INPUT DATA =
* * *

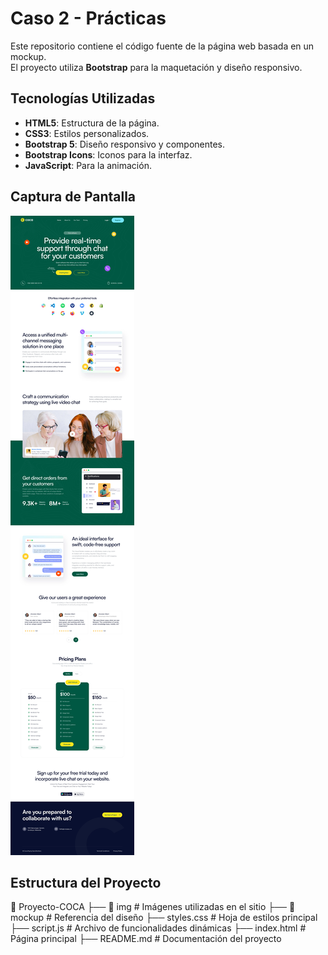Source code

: 
# Caso 2 - Prácticas  

Este repositorio contiene el código fuente de la página web basada en un mockup.  
El proyecto utiliza **Bootstrap** para la maquetación y diseño responsivo.  

## Tecnologías Utilizadas  
- **HTML5**: Estructura de la página.  
- **CSS3**: Estilos personalizados.  
- **Bootstrap 5**: Diseño responsivo y componentes.  
- **Bootstrap Icons**: Iconos para la interfaz.  
- **JavaScript**: Para la animación.  

## Captura de Pantalla  
![Mockup](mockup/2.webp)  

## Estructura del Proyecto  

📂 Proyecto-COCA
├── 📂 img              # Imágenes utilizadas en el sitio
├── 📂 mockup           # Referencia del diseño
├── styles.css          # Hoja de estilos principal
├── script.js           # Archivo de funcionalidades dinámicas
├── index.html          # Página principal
├── README.md           # Documentación del proyecto
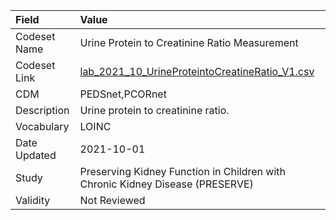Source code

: |Field        |Value                                                                         |
|:------------|:-----------------------------------------------------------------------------|
|Codeset Name |Urine Protein to Creatinine Ratio Measurement                                 |
|Codeset Link |[lab_2021_10_UrineProteintoCreatineRatio_V1.csv](https://github.com/PEDSnet/Variable-Dictionary/blob/main/lab_meas/lab_2021_10_UrineProteintoCreatineRatio_V1.csv.csv)|
|CDM          |PEDSnet,PCORnet                                                               |
|Description  |Urine protein to creatinine ratio.                                            |
|Vocabulary   |LOINC                                                                         |
|Date Updated |2021-10-01                                                                    |
|Study        |Preserving Kidney Function in Children with Chronic Kidney Disease (PRESERVE) |
|Validity     |Not Reviewed                                                                  |
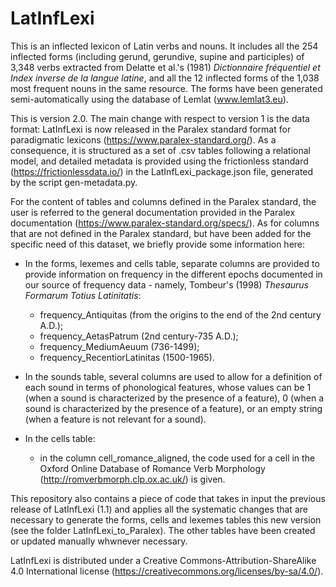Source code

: # LatInfLexi

This is an inflected lexicon of Latin verbs and nouns. It includes all the 254 inflected forms (including gerund, gerundive, supine and participles) of 3,348 verbs extracted from Delatte et al.'s (1981) *Dictionnaire fréquentiel et Index inverse de la langue latine*, and all the 12 inflected forms of the 1,038 most frequent nouns in the same resource. The forms have been generated semi-automatically using the database of Lemlat (www.lemlat3.eu).

This is version 2.0. The main change with respect to version 1 is the data format: LatInfLexi is now released in the Paralex standard format for paradigmatic lexicons (https://www.paralex-standard.org/). As a consequence, it is structured as a set of .csv tables following a relational model, and detailed metadata is provided using the frictionless standard (https://frictionlessdata.io/) in the LatInfLexi_package.json file, generated by the script gen-metadata.py.

For the content of tables and columns defined in the Paralex standard, the user is referred to the general documentation provided in the Paralex documentation (https://www.paralex-standard.org/specs/).
As for columns that are not defined in the Paralex standard, but have been added for the specific need of this dataset, we briefly provide some information here:

- In the forms, lexemes and cells table, separate columns are provided to provide information on frequency in the different epochs documented in our source of frequency data - namely, Tombeur's (1998) *Thesaurus Formarum Totius Latinitatis*:
    - frequency_Antiquitas (from the origins to the end of the 2nd century A.D.);
    - frequency_AetasPatrum (2nd century-735 A.D.);
    - frequency_MediumAeuum (736-1499);
    - frequency_RecentiorLatinitas (1500-1965).

- In the sounds table, several columns are used to allow for a definition of each sound in terms of phonological features, whose values can be 1 (when a sound is characterized by the presence of a feature), 0 (when a sound is characterized by the presence of a feature), or an empty string (when a feature is not relevant for a sound).

- In the cells table:
    - in the column cell_romance_aligned, the code used for a cell in the Oxford Online Database of Romance Verb Morphology (http://romverbmorph.clp.ox.ac.uk/) is given.

This repository also contains a piece of code that takes in input the previous release of LatInfLexi (1.1) and applies all the systematic changes that are necessary to generate the forms, cells and lexemes tables this new version (see the folder LatInfLexi_to_Paralex). The other tables have been created or updated manually whwnever necessary.

LatInfLexi is distributed under a Creative Commons-Attribution-ShareAlike 4.0 International license (https://creativecommons.org/licenses/by-sa/4.0/).

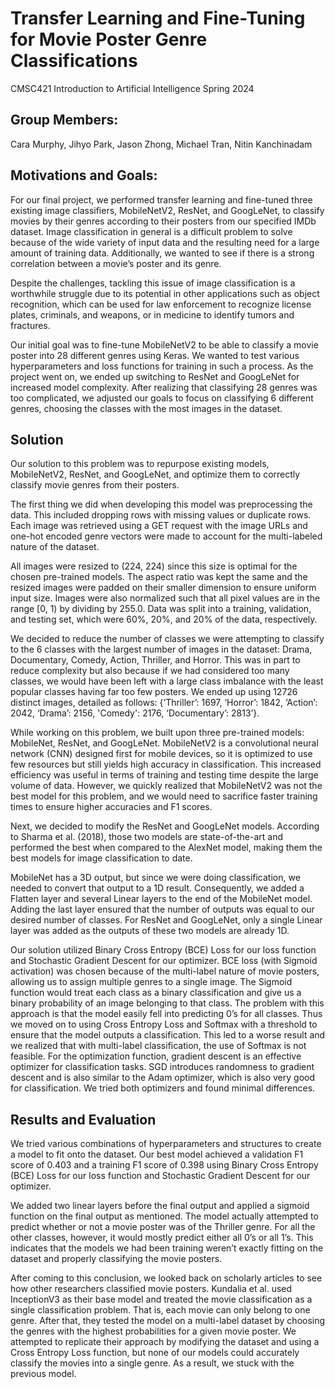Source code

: # Transfer Learning and Fine-Tuning for Movie Poster Genre Classifications

CMSC421 Introduction to Artificial Intelligence Spring 2024

## Group Members:
Cara Murphy, Jihyo Park, Jason Zhong, Michael Tran, Nitin Kanchinadam

## Motivations and Goals:
For our final project, we performed transfer learning and fine-tuned three existing image classifiers, MobileNetV2, ResNet, and GoogLeNet, to classify movies by their genres according to their posters from our specified IMDb dataset. Image classification in general is a difficult problem to solve because of the wide variety of input data and the resulting need for a large amount of training data. Additionally, we wanted to see if there is a strong correlation between a movie’s poster and its genre. 

Despite the challenges, tackling this issue of image classification is a worthwhile struggle due to its potential in other applications such as object recognition, which can be used for law enforcement to recognize license plates, criminals, and weapons, or in medicine to identify tumors and fractures.

Our initial goal was to fine-tune MobileNetV2 to be able to classify a movie poster into 28 different genres using Keras. We wanted to test various hyperparameters and loss functions for training in such a process. As the project went on, we ended up switching to ResNet and GoogLeNet for increased model complexity. After realizing that classifying 28 genres was too complicated, we adjusted our goals to focus on classifying 6 different genres, choosing the classes with the most images in the dataset.

## Solution
Our solution to this problem was to repurpose existing models, MobileNetV2, ResNet, and GoogLeNet, and optimize them to correctly classify movie genres from their posters.

The first thing we did when developing this model was preprocessing the data. This included dropping rows with missing values or duplicate rows. Each image was retrieved using a GET request with the image URLs and one-hot encoded genre vectors were made to account for the multi-labeled nature of the dataset.

All images were resized to (224, 224) since this size is optimal for the chosen pre-trained models. The aspect ratio was kept the same and the resized images were padded on their smaller dimension to ensure uniform input size. Images were also normalized such that all pixel values are in the range [0, 1) by dividing by 255.0. Data was split into a training, validation, and testing set, which were 60%, 20%, and 20% of the data, respectively.

We decided to reduce the number of classes we were attempting to classify to the 6 classes with the largest number of images in the dataset: Drama, Documentary, Comedy, Action, Thriller, and Horror. This was in part to reduce complexity but also because if we had considered too many classes, we would have been left with a large class imbalance with the least popular classes having far too few posters. We ended up using 12726 distinct images, detailed as follows: {‘Thriller’: 1697, ‘Horror’: 1842, ‘Action’: 2042, ‘Drama’: 2156, 'Comedy': 2176, ‘Documentary’: 2813’}.

While working on this problem, we built upon three pre-trained models: MobileNet, ResNet, and GoogLeNet. MobileNetV2 is a convolutional neural network (CNN) designed first for mobile devices, so it is optimized to use few resources but still yields high accuracy in classification. This increased efficiency was useful in terms of training and testing time despite the large volume of data. However, we quickly realized that MobileNetV2 was not the best model for this problem, and we would need to sacrifice faster training times to ensure higher accuracies and F1 scores.

Next, we decided to modify the ResNet and GoogLeNet models. According to Sharma et al. (2018), those two models are state-of-the-art and performed the best when compared to the AlexNet model, making them the best models for image classification to date.

MobileNet has a 3D output, but since we were doing classification, we needed to convert that output to a 1D result. Consequently, we added a Flatten layer and several Linear layers to the end of the MobileNet model. Adding the last layer ensured that the number of outputs was equal to our desired number of classes. For ResNet and GoogLeNet, only a single Linear layer was added as the outputs of these two models are already 1D.

Our solution utilized Binary Cross Entropy (BCE) Loss for our loss function and Stochastic Gradient Descent for our optimizer. BCE loss (with Sigmoid activation) was chosen because of the multi-label nature of movie posters, allowing us to assign multiple genres to a single image. The Sigmoid function would treat each class as a binary classification and give us a binary probability of an image belonging to that class. The problem with this approach is that the model easily fell into predicting 0’s for all classes. Thus we moved on to using Cross Entropy Loss and Softmax with a threshold to ensure that the model outputs a classification. This led to a worse result and we realized that with multi-label classification, the use of Softmax is not feasible. For the optimization function, gradient descent is an effective optimizer for classification tasks. SGD introduces randomness to gradient descent and is also similar to the Adam optimizer, which is also very good for classification. We tried both optimizers and found minimal differences.


## Results and Evaluation
We tried various combinations of hyperparameters and structures to create a model to fit onto the dataset. Our best model achieved a validation F1 score of 0.403 and a training F1 score of 0.398 using Binary Cross Entropy (BCE) Loss for our loss function and Stochastic Gradient Descent for our optimizer.

We added two linear layers before the final output and applied a sigmoid function on the final output as mentioned. The model actually attempted to predict whether or not a movie poster was of the Thriller genre. For all the other classes, however, it would mostly predict either all 0’s or all 1’s. This indicates that the models we had been training weren’t exactly fitting on the dataset and properly classifying the movie posters.

After coming to this conclusion, we looked back on scholarly articles to see how other researchers classified movie posters. Kundalia et al. used InceptionV3 as their base model and treated the movie classification as a single classification problem. That is, each movie can only belong to one genre. After that, they tested the model on a multi-label dataset by choosing the genres with the highest probabilities for a given movie poster. We attempted to replicate their approach by modifying the dataset and using a Cross Entropy Loss function, but none of our models could accurately classify the movies into a single genre. As a result, we stuck with the previous model.
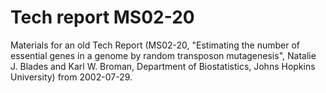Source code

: # Tech report MS02-20

Materials for an old Tech Report (MS02-20, "Estimating the number of essential
genes in a genome by random transposon mutagenesis", Natalie J. Blades
and Karl W. Broman, Department of Biostatistics, Johns Hopkins
University) from 2002-07-29.
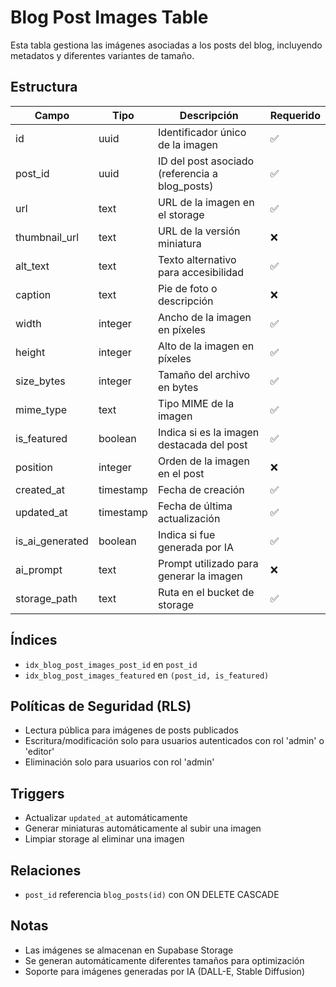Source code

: # Blog Post Images Table

Esta tabla gestiona las imágenes asociadas a los posts del blog, incluyendo metadatos y diferentes variantes de tamaño.

## Estructura

| Campo | Tipo | Descripción | Requerido |
|-------|------|-------------|-----------|
| id | uuid | Identificador único de la imagen | ✅ |
| post_id | uuid | ID del post asociado (referencia a blog_posts) | ✅ |
| url | text | URL de la imagen en el storage | ✅ |
| thumbnail_url | text | URL de la versión miniatura | ❌ |
| alt_text | text | Texto alternativo para accesibilidad | ✅ |
| caption | text | Pie de foto o descripción | ❌ |
| width | integer | Ancho de la imagen en píxeles | ✅ |
| height | integer | Alto de la imagen en píxeles | ✅ |
| size_bytes | integer | Tamaño del archivo en bytes | ✅ |
| mime_type | text | Tipo MIME de la imagen | ✅ |
| is_featured | boolean | Indica si es la imagen destacada del post | ✅ |
| position | integer | Orden de la imagen en el post | ❌ |
| created_at | timestamp | Fecha de creación | ✅ |
| updated_at | timestamp | Fecha de última actualización | ✅ |
| is_ai_generated | boolean | Indica si fue generada por IA | ✅ |
| ai_prompt | text | Prompt utilizado para generar la imagen | ❌ |
| storage_path | text | Ruta en el bucket de storage | ✅ |

## Índices
- `idx_blog_post_images_post_id` en `post_id`
- `idx_blog_post_images_featured` en `(post_id, is_featured)`

## Políticas de Seguridad (RLS)
- Lectura pública para imágenes de posts publicados
- Escritura/modificación solo para usuarios autenticados con rol 'admin' o 'editor'
- Eliminación solo para usuarios con rol 'admin'

## Triggers
- Actualizar `updated_at` automáticamente
- Generar miniaturas automáticamente al subir una imagen
- Limpiar storage al eliminar una imagen

## Relaciones
- `post_id` referencia `blog_posts(id)` con ON DELETE CASCADE

## Notas
- Las imágenes se almacenan en Supabase Storage
- Se generan automáticamente diferentes tamaños para optimización
- Soporte para imágenes generadas por IA (DALL-E, Stable Diffusion)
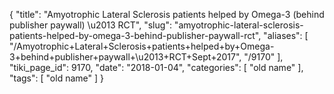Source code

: {
    "title": "Amyotrophic Lateral Sclerosis patients helped by Omega-3 (behind publisher paywall) \u2013 RCT",
    "slug": "amyotrophic-lateral-sclerosis-patients-helped-by-omega-3-behind-publisher-paywall-rct",
    "aliases": [
        "/Amyotrophic+Lateral+Sclerosis+patients+helped+by+Omega-3+behind+publisher+paywall+\u2013+RCT+Sept+2017",
        "/9170"
    ],
    "tiki_page_id": 9170,
    "date": "2018-01-04",
    "categories": [
        "old name"
    ],
    "tags": [
        "old name"
    ]
}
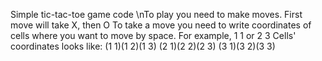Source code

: Simple tic-tac-toe game code
\nTo play you need to make moves.
First move will take X, then O
To take a move you need to write coordinates of cells where you want to move by space. For example, 1 1 or 2 3
Cells' coordinates looks like:
(1 1)(1 2)(1 3)
(2 1)(2 2)(2 3)
(3 1)(3 2)(3 3)
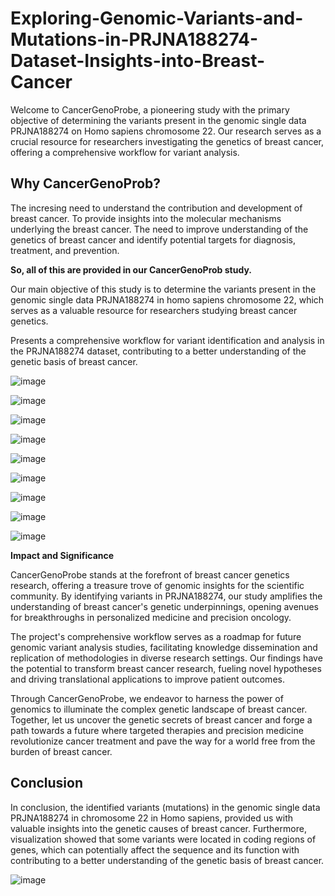 # Exploring-Genomic-Variants-and-Mutations-in-PRJNA188274-Dataset-Insights-into-Breast-Cancer
Welcome to CancerGenoProbe, a pioneering study with the primary objective of determining the variants present in the genomic single data PRJNA188274 on Homo sapiens chromosome 22. Our research serves as a crucial resource for researchers investigating the genetics of breast cancer, offering a comprehensive workflow for variant analysis.


## Why CancerGenoProb?

The incresing need to understand the contribution and development of breast cancer. 
To provide insights into the molecular mechanisms underlying the breast cancer.
The need to improve understanding of the genetics of breast cancer and identify potential targets for diagnosis, treatment, and prevention.

**So, all of this are provided in our CancerGenoProb study.**

Our main objective of this study is to determine the variants present in the genomic single data PRJNA188274 in homo sapiens chromosome 22, which serves as a valuable resource for researchers studying breast cancer genetics.

Presents a comprehensive workflow for variant identification and analysis in the PRJNA188274 dataset, contributing to a better understanding of the genetic basis of breast cancer. 

![image](https://github.com/SHrouk-Hesh/Exploring-Genomic-Variants-and-Mutations-in-PRJNA188274-Dataset-Insights-into-Breast-Cancer/assets/121517766/8f7fb1a5-ad76-49a9-989f-38bb5936bca8)

![image](https://github.com/SHrouk-Hesh/Exploring-Genomic-Variants-and-Mutations-in-PRJNA188274-Dataset-Insights-into-Breast-Cancer/assets/121517766/00f2d5fd-5e7b-4578-8a6e-66a4ffaa5a20)

![image](https://github.com/SHrouk-Hesh/Exploring-Genomic-Variants-and-Mutations-in-PRJNA188274-Dataset-Insights-into-Breast-Cancer/assets/121517766/6b34293c-28dd-4087-b511-45bf04a3ffe5)

![image](https://github.com/SHrouk-Hesh/Exploring-Genomic-Variants-and-Mutations-in-PRJNA188274-Dataset-Insights-into-Breast-Cancer/assets/121517766/a8f206ee-dc15-430c-b87f-a255b9ec26bc)

![image](https://github.com/SHrouk-Hesh/Exploring-Genomic-Variants-and-Mutations-in-PRJNA188274-Dataset-Insights-into-Breast-Cancer/assets/121517766/0335dccd-6fe1-4da1-83b6-f786241f1913)

![image](https://github.com/SHrouk-Hesh/Exploring-Genomic-Variants-and-Mutations-in-PRJNA188274-Dataset-Insights-into-Breast-Cancer/assets/121517766/c89f0eb8-7538-4a07-a2d6-a8b3ae85ba44)

![image](https://github.com/SHrouk-Hesh/Exploring-Genomic-Variants-and-Mutations-in-PRJNA188274-Dataset-Insights-into-Breast-Cancer/assets/121517766/0269f5ff-644a-4eb3-8bf1-0797decf303e)

![image](https://github.com/SHrouk-Hesh/Exploring-Genomic-Variants-and-Mutations-in-PRJNA188274-Dataset-Insights-into-Breast-Cancer/assets/121517766/e3162e57-6653-47aa-abee-2f7df284b5a0)

![image](https://github.com/SHrouk-Hesh/Exploring-Genomic-Variants-and-Mutations-in-PRJNA188274-Dataset-Insights-into-Breast-Cancer/assets/121517766/35b48659-b0b3-456b-a052-19190543ccf5)


**Impact and Significance**

CancerGenoProbe stands at the forefront of breast cancer genetics research, offering a treasure trove of genomic insights for the scientific community. By identifying variants in PRJNA188274, our study amplifies the understanding of breast cancer's genetic underpinnings, opening avenues for breakthroughs in personalized medicine and precision oncology.

The project's comprehensive workflow serves as a roadmap for future genomic variant analysis studies, facilitating knowledge dissemination and replication of methodologies in diverse research settings. Our findings have the potential to transform breast cancer research, fueling novel hypotheses and driving translational applications to improve patient outcomes.

Through CancerGenoProbe, we endeavor to harness the power of genomics to illuminate the complex genetic landscape of breast cancer. Together, let us uncover the genetic secrets of breast cancer and forge a path towards a future where targeted therapies and precision medicine revolutionize cancer treatment and pave the way for a world free from the burden of breast cancer.


## Conclusion

In conclusion, the identified variants (mutations) in the genomic single data PRJNA188274 in chromosome 22 in Homo sapiens, provided us with valuable insights into the genetic causes of breast cancer. 
Furthermore, visualization showed that some variants were located in coding regions of genes, which can potentially affect the sequence and its function with contributing to a better understanding of the genetic basis of breast cancer.

![image](https://github.com/SHrouk-Hesh/Exploring-Genomic-Variants-and-Mutations-in-PRJNA188274-Dataset-Insights-into-Breast-Cancer/assets/121517766/f9760905-9a1e-4198-ba4b-e74ac186f119)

* * *

THE TASK = Reproduce each line of the material in which the string "boolean" occurs.

SOLUTION FOR THIS PROBLEM =
| is_featured | boolean | Indica si es la imagen destacada del post | ✅ |
| is_ai_generated | boolean | Indica si fue generada por IA | ✅ |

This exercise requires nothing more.